Example Question #1 : Other Data Analyses

Histogram

Refer to the above diagram. Maureen achieved a score of 603, which was the lowest score in the 601-700 range. Which of the following comes closest to being her percentile score?

Possible Answers:

\(\displaystyle 32\)

\(\displaystyle 67\)

\(\displaystyle 92\)

\(\displaystyle 21\)

\(\displaystyle 78\)

Correct answer:

\(\displaystyle 78\)

Explanation:

The histogram represents a total of 

\(\displaystyle 6 + 18 + 30 + 40 + 16 + 10 = 120\) scores.

Maureen's percentile is the percent of the scores that she outscored. Those scores were exactly the ones in the first four intervals shown - that is, 

\(\displaystyle 6 + 18 + 30 + 40 = 94\) out of the 120 scores, which was

\(\displaystyle \frac{94}{120} \times 100 \% = 78.3 \%\) of the scores. 

Percentile is given in whole numbers, so round this to 78.

Example Question #32 : Data Analysis And Statistics

Box_and_whisker_plot

The distribution of scores for a test given to a large group of students is represented by the above box-and-whisker plot.

Which of the following questions cannot be answered from the diagram without looking for other information?

Possible Answers:

What is the interquartile range of the test scores?

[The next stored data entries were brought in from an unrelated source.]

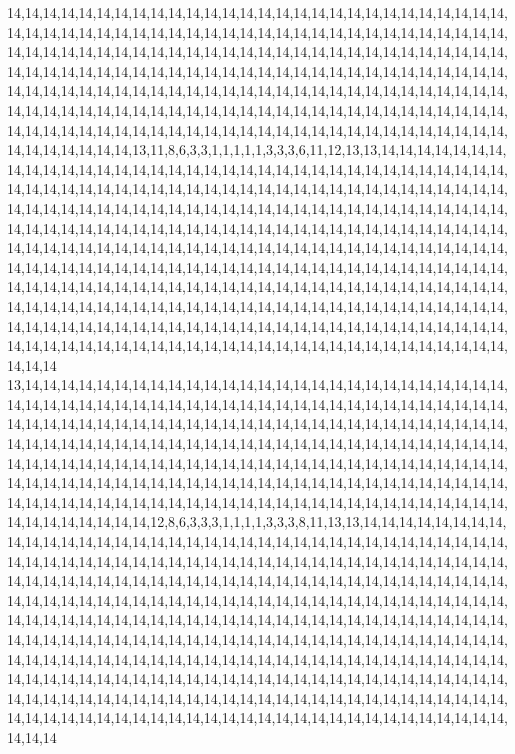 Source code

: 14,14,14,14,14,14,14,14,14,14,14,14,14,14,14,14,14,14,14,14,14,14,14,14,14,14,14,14,14,14,14,14,14,14,14,14,14,14,14,14,14,14,14,14,14,14,14,14,14,14,14,14,14,14,14,14,14,14,14,14,14,14,14,14,14,14,14,14,14,14,14,14,14,14,14,14,14,14,14,14,14,14,14,14,14,14,14,14,14,14,14,14,14,14,14,14,14,14,14,14,14,14,14,14,14,14,14,14,14,14,14,14,14,14,14,14,14,14,14,14,14,14,14,14,14,14,14,14,14,14,14,14,14,14,14,14,14,14,14,14,14,14,14,14,14,14,14,14,14,14,14,14,14,14,14,14,14,14,14,14,14,14,14,14,14,14,14,14,14,14,14,14,14,14,14,14,14,14,14,14,14,14,14,14,14,14,14,14,14,14,14,14,14,14,14,14,14,14,14,14,14,14,14,13,11,8,6,3,3,1,1,1,1,1,3,3,3,6,11,12,13,13,14,14,14,14,14,14,14,14,14,14,14,14,14,14,14,14,14,14,14,14,14,14,14,14,14,14,14,14,14,14,14,14,14,14,14,14,14,14,14,14,14,14,14,14,14,14,14,14,14,14,14,14,14,14,14,14,14,14,14,14,14,14,14,14,14,14,14,14,14,14,14,14,14,14,14,14,14,14,14,14,14,14,14,14,14,14,14,14,14,14,14,14,14,14,14,14,14,14,14,14,14,14,14,14,14,14,14,14,14,14,14,14,14,14,14,14,14,14,14,14,14,14,14,14,14,14,14,14,14,14,14,14,14,14,14,14,14,14,14,14,14,14,14,14,14,14,14,14,14,14,14,14,14,14,14,14,14,14,14,14,14,14,14,14,14,14,14,14,14,14,14,14,14,14,14,14,14,14,14,14,14,14,14,14,14,14,14,14,14,14,14,14,14,14,14,14,14,14,14,14,14,14,14,14,14,14,14,14,14,14,14,14,14,14,14,14,14,14,14,14,14,14,14,14,14,14,14,14,14,14,14,14,14,14,14,14,14,14,14,14,14,14,14,14,14,14,14,14,14,14,14,14,14,14,14,14,14,14,14,14,14,14,14,14,14,14,14,14,14,14,14,14,14,14,14,14,14,14,14,14,14,14,14,14,14,14,14,14,14,14
13,14,14,14,14,14,14,14,14,14,14,14,14,14,14,14,14,14,14,14,14,14,14,14,14,14,14,14,14,14,14,14,14,14,14,14,14,14,14,14,14,14,14,14,14,14,14,14,14,14,14,14,14,14,14,14,14,14,14,14,14,14,14,14,14,14,14,14,14,14,14,14,14,14,14,14,14,14,14,14,14,14,14,14,14,14,14,14,14,14,14,14,14,14,14,14,14,14,14,14,14,14,14,14,14,14,14,14,14,14,14,14,14,14,14,14,14,14,14,14,14,14,14,14,14,14,14,14,14,14,14,14,14,14,14,14,14,14,14,14,14,14,14,14,14,14,14,14,14,14,14,14,14,14,14,14,14,14,14,14,14,14,14,14,14,14,14,14,14,14,14,14,14,14,14,14,14,14,14,14,14,14,14,14,14,14,14,14,14,14,14,14,14,14,14,14,14,14,14,14,14,14,14,14,12,8,6,3,3,3,1,1,1,1,3,3,3,8,11,13,13,14,14,14,14,14,14,14,14,14,14,14,14,14,14,14,14,14,14,14,14,14,14,14,14,14,14,14,14,14,14,14,14,14,14,14,14,14,14,14,14,14,14,14,14,14,14,14,14,14,14,14,14,14,14,14,14,14,14,14,14,14,14,14,14,14,14,14,14,14,14,14,14,14,14,14,14,14,14,14,14,14,14,14,14,14,14,14,14,14,14,14,14,14,14,14,14,14,14,14,14,14,14,14,14,14,14,14,14,14,14,14,14,14,14,14,14,14,14,14,14,14,14,14,14,14,14,14,14,14,14,14,14,14,14,14,14,14,14,14,14,14,14,14,14,14,14,14,14,14,14,14,14,14,14,14,14,14,14,14,14,14,14,14,14,14,14,14,14,14,14,14,14,14,14,14,14,14,14,14,14,14,14,14,14,14,14,14,14,14,14,14,14,14,14,14,14,14,14,14,14,14,14,14,14,14,14,14,14,14,14,14,14,14,14,14,14,14,14,14,14,14,14,14,14,14,14,14,14,14,14,14,14,14,14,14,14,14,14,14,14,14,14,14,14,14,14,14,14,14,14,14,14,14,14,14,14,14,14,14,14,14,14,14,14,14,14,14,14,14,14,14,14,14,14,14,14,14,14,14,14,14,14,14,14,14,14,14,14,14,14,14
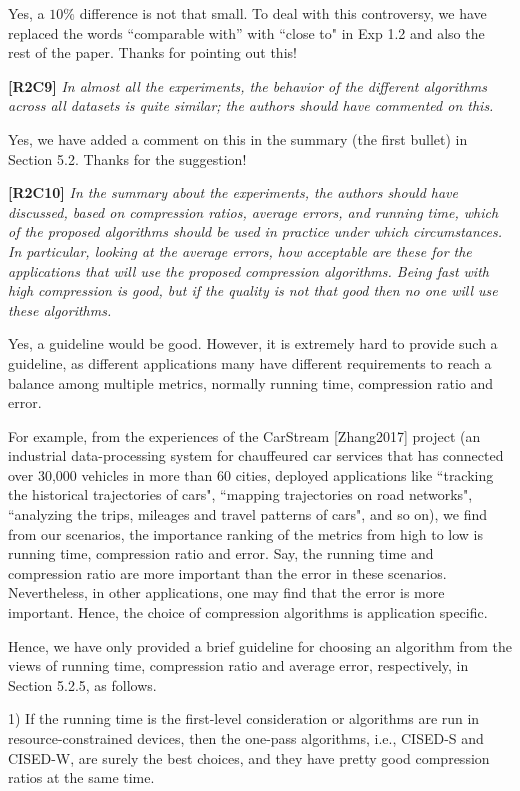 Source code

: \documentclass{letter}
\begin{document}
Yes, a $10\%$ difference is not that small. To deal with this controversy, we have replaced the words ``comparable with'' with ``close to" in Exp 1.2 and also the rest of the paper. Thanks for pointing out this!


\textbf{[R2C9]} \emph{In almost all the experiments, the behavior of the different algorithms across all datasets is quite similar; the authors should have commented on this.}

Yes, we have added a comment on this in the summary (the first bullet) in Section 5.2. Thanks for the suggestion!


\textbf{[R2C10]} \emph{In the summary about the experiments, the authors should have discussed, based on compression ratios, average errors, and running time, which of the proposed algorithms should be used in practice under which circumstances. In particular, looking at the average errors, how acceptable are these for the applications that will use the proposed compression algorithms. Being fast with high compression is good, but if the quality is not that good then no one will use these algorithms.}

Yes, a guideline would be good. However, it is extremely hard to provide such a  guideline, as different applications many have different requirements to reach a balance among multiple metrics, normally running time, compression ratio and  error.

For example, from the experiences of the CarStream [Zhang2017] project (an industrial data-processing system for chauffeured car services that has connected over 30,000 vehicles in more than 60 cities, deployed applications like ``tracking the historical trajectories of cars", ``mapping trajectories on road networks", ``analyzing the trips, mileages and travel patterns of cars", and so on), we find from our scenarios,  the importance ranking of the metrics from high to low is running time, compression ratio and error. Say, the running time and compression ratio are more important than the error in these scenarios.
Nevertheless, in other applications, one may find that the error is more important.
Hence, the choice of compression algorithms is application specific.

Hence, we have only provided a brief guideline for choosing an algorithm from the views of running time, compression ratio and average error, respectively, in Section 5.2.5, as follows.

1) If the running time is the first-level consideration
or algorithms are run in resource-constrained devices,
then the one-pass algorithms, i.e., CISED-S and CISED-W, are surely the best choices, and they have pretty
good compression ratios at the same time. %
\end{document}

What is the median of the test scores?

What is the midrange of the test scores?

What is the mean of the test scores?

What is the range of the test scores?

Correct answer:

What is the mean of the test scores?

Explanation:

The midrange of the scores is the mean of the least and greatest scores, which are represented by the "whiskers" at either end:

\(\displaystyle \frac{23+94}{2} = \frac{117}{2} = 58.5\)

 

The range of the scores is the difference of the least and greatest scores:

\(\displaystyle 94-23 = 71\)

 

The median of the scores is represented by the vertical line within the box - 

\(\displaystyle M = 64\)

 

The interquartile range is the difference of the third and first quartiles, which are represented by the ends of the box:

\(\displaystyle 78-42 = 36\)

 

Note that these scores all depend on the positions of the scores. The mean, however, depends on the scores themselves, which are not reflected in the diagram. The question cannot be answered from the box-and-whisker plot.

Example Question #2 : Other Data Analyses

Histogram

Refer to the above diagram. Which of the following scores could possibly be at the eightieth percentile?

Possible Answers:

\(\displaystyle 320\)

\(\displaystyle 720\)

\(\displaystyle 420\)

\(\displaystyle 620\)

\(\displaystyle 520\)

Correct answer:

\(\displaystyle 620\)

Explanation:

The histogram represents a total of 

\(\displaystyle 6 + 18 + 30 + 40 + 16 + 10 = 120\) scores.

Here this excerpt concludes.